** Opening AVAILABLE RECORDS block **
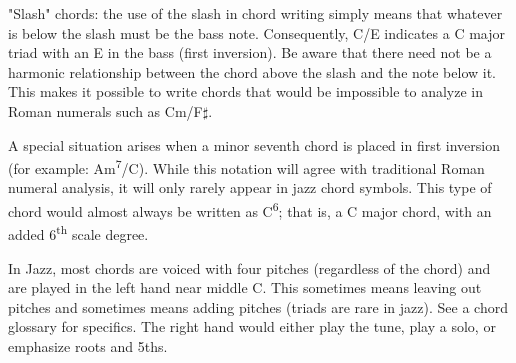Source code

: \documentclass{article}
\begin{document}
\normalsize

"Slash" chords: the use of the slash in chord writing simply means that whatever is below the slash must be the bass note. Consequently, C/E indicates a C major triad with an E in the bass (first inversion). Be aware that there need not be a harmonic relationship between the chord above the slash and the note below it. This makes it possible to write chords that would be impossible to analyze in Roman numerals such as Cm/F$\sharp$.

A special situation arises when a minor seventh chord is placed in first inversion (for example: Am\textsuperscript{7}/C). While this notation will agree with traditional Roman numeral analysis, it will only rarely appear in jazz chord symbols. This type of chord would almost always be written as C\textsuperscript{6}; that is, a C major chord, with an added 6\textsuperscript{th} scale degree.

In Jazz, most chords are voiced with four pitches (regardless of the chord) and are played in the left hand near middle C. This sometimes means leaving out pitches and sometimes means adding pitches (triads are rare in jazz). See a chord glossary for specifics. The right hand would either play the tune, play a solo, or emphasize roots and 5ths.
\end{document}
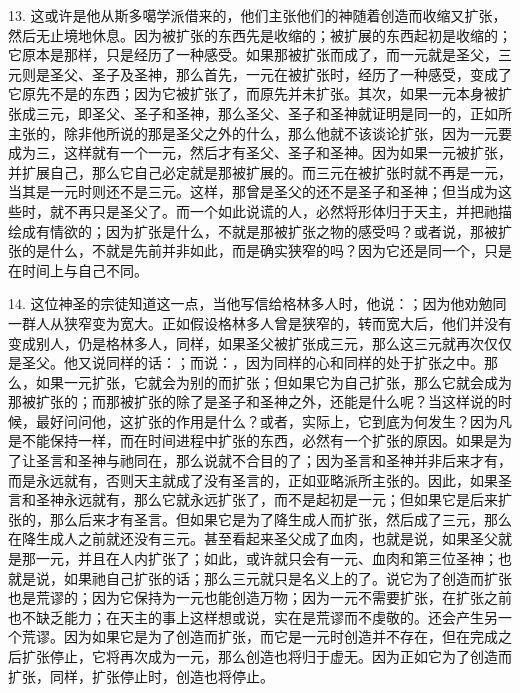 13. 这或许是他从斯多噶学派借来的，他们主张他们的神随着创造而收缩又扩张，然后无止境地休息。因为被扩张的东西先是收缩的；被扩展的东西起初是收缩的；它原本是那样，只是经历了一种感受。如果那被扩张而成了，而一元就是圣父，三元则是圣父、圣子及圣神，那么首先，一元在被扩张时，经历了一种感受，变成了它原先不是的东西；因为它被扩张了，而原先并未扩张。其次，如果一元本身被扩张成三元，即圣父、圣子和圣神，那么圣父、圣子和圣神就证明是同一的，正如所主张的，除非他所说的那是圣父之外的什么，那么他就不该谈论扩张，因为一元要成为三，这样就有一个一元，然后才有圣父、圣子和圣神。因为如果一元被扩张，并扩展自己，那么它自己必定就是那被扩展的。而三元在被扩张时就不再是一元，当其是一元时则还不是三元。这样，那曾是圣父的还不是圣子和圣神；但当成为这些时，就不再只是圣父了。而一个如此说谎的人，必然将形体归于天主，并把祂描绘成有情欲的；因为扩张是什么，不就是那被扩张之物的感受吗？或者说，那被扩张的是什么，不就是先前并非如此，而是确实狭窄的吗？因为它还是同一个，只是在时间上与自己不同。\par

14. 这位神圣的宗徒知道这一点，当他写信给格林多人时，他说：；因为他劝勉同一群人从狭窄变为宽大。正如假设格林多人曾是狭窄的，转而宽大后，他们并没有变成别人，仍是格林多人，同样，如果圣父被扩张成三元，那么这三元就再次仅仅是圣父。他又说同样的话：；而说：，因为同样的心和同样的处于扩张之中。那么，如果一元扩张，它就会为别的而扩张；但如果它为自己扩张，那么它就会成为那被扩张的；而那被扩张的除了是圣子和圣神之外，还能是什么呢？当这样说的时候，最好问问他，这扩张的作用是什么？或者，实际上，它到底为何发生？因为凡是不能保持一样，而在时间进程中扩张的东西，必然有一个扩张的原因。如果是为了让圣言和圣神与祂同在，那么说就不合目的了；因为圣言和圣神并非后来才有，而是永远就有，否则天主就成了没有圣言的，正如亚略派所主张的。因此，如果圣言和圣神永远就有，那么它就永远扩张了，而不是起初是一元；但如果它是后来扩张的，那么后来才有圣言。但如果它是为了降生成人而扩张，然后成了三元，那么在降生成人之前就还没有三元。甚至看起来圣父成了血肉，也就是说，如果圣父就是那一元，并且在人内扩张了；如此，或许就只会有一元、血肉和第三位圣神；也就是说，如果祂自己扩张的话；那么三元就只是名义上的了。说它为了创造而扩张也是荒谬的；因为它保持为一元也能创造万物；因为一元不需要扩张，在扩张之前也不缺乏能力；在天主的事上这样想或说，实在是荒谬而不虔敬的。还会产生另一个荒谬。因为如果它是为了创造而扩张，而它是一元时创造并不存在，但在完成之后扩张停止，它将再次成为一元，那么创造也将归于虚无。因为正如它为了创造而扩张，同样，扩张停止时，创造也将停止。\par

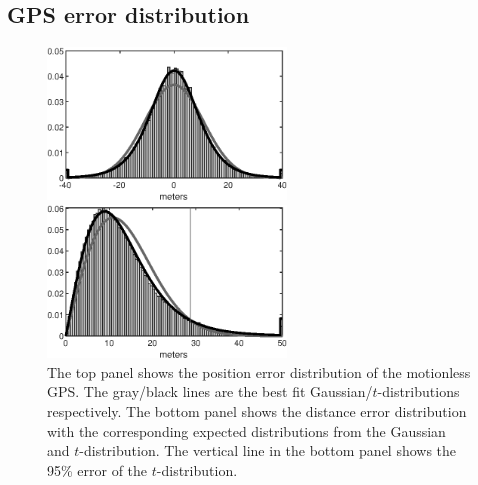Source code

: \documentclass{ametsoc}
\begin{document}

%
\subsection{GPS error distribution}
\label{subsec:gps_position_errors}
%

\begin{figure}
  \centerline{\includegraphics[width=15pc,angle=0]{gps_error_distribution.eps}}
  \centerline{\includegraphics[width=15pc,angle=0]{gps_distance_error_distribution.eps}} 
  \caption{The top panel shows the position error distribution of the motionless GPS. The gray/black lines are the best fit Gaussian/$t$-distributions respectively. The bottom panel shows the distance error distribution with the corresponding expected distributions from the Gaussian and $t$-distribution. The vertical line in the bottom panel shows the 95\% error of the $t$-distribution.}
  \label{motionless_error}
\end{figure}
\end{document}
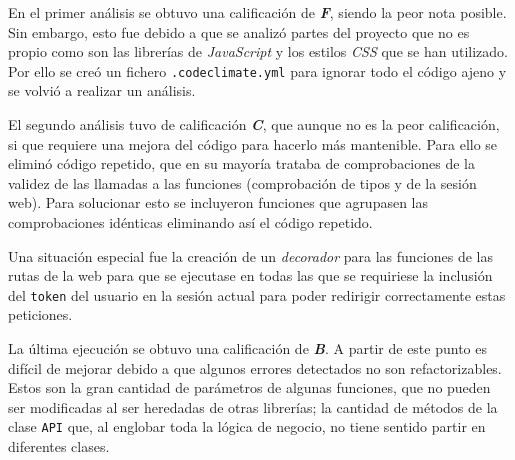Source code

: En el primer análisis se obtuvo una calificación de \textbf{\textit{F}}, siendo la peor nota posible. Sin embargo, esto fue debido a que se analizó partes del proyecto que no es propio como son las librerías de \textit{JavaScript} y los estilos \textit{CSS} que se han utilizado. Por ello se creó un fichero \texttt{.codeclimate.yml} para ignorar todo el código ajeno y se volvió a realizar un análisis.

El segundo análisis tuvo de calificación \textit{\textbf{C}}, que aunque no es la peor calificación, si que requiere una mejora del código para hacerlo más mantenible. Para ello se eliminó código repetido, que en su mayoría trataba de comprobaciones de la validez de las llamadas a las funciones (comprobación de tipos y de la sesión web). Para solucionar esto se incluyeron funciones que agrupasen las comprobaciones idénticas eliminando así el código repetido.

Una situación especial fue la creación de un \textit{decorador} para las funciones de las rutas de la web para que se ejecutase en todas las que se requiriese la inclusión del \texttt{token} del usuario en la sesión actual para poder redirigir correctamente estas peticiones. 

La última ejecución se obtuvo una calificación de \textit{\textbf{B}}. A partir de este punto es difícil de mejorar debido a que algunos errores detectados no son refactorizables. Estos son la gran cantidad de parámetros de algunas funciones, que no pueden ser modificadas al ser heredadas de otras librerías; la cantidad de métodos de la clase \texttt{API} que, al englobar toda la lógica de negocio, no tiene sentido partir en diferentes clases.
** Closing AVAILABLE RECORDS block **
• **TASK BRIEF**
Go line by line through the data, copying each one that contains the word "Roman".

• **SOLUTION FOR THIS TASK**
"Slash" chords: the use of the slash in chord writing simply means that whatever is below the slash must be the bass note. Consequently, C/E indicates a C major triad with an E in the bass (first inversion). Be aware that there need not be a harmonic relationship between the chord above the slash and the note below it. This makes it possible to write chords that would be impossible to analyze in Roman numerals such as Cm/F$\sharp$.
A special situation arises when a minor seventh chord is placed in first inversion (for example: Am\textsuperscript{7}/C). While this notation will agree with traditional Roman numeral analysis, it will only rarely appear in jazz chord symbols. This type of chord would almost always be written as C\textsuperscript{6}; that is, a C major chord, with an added 6\textsuperscript{th} scale degree.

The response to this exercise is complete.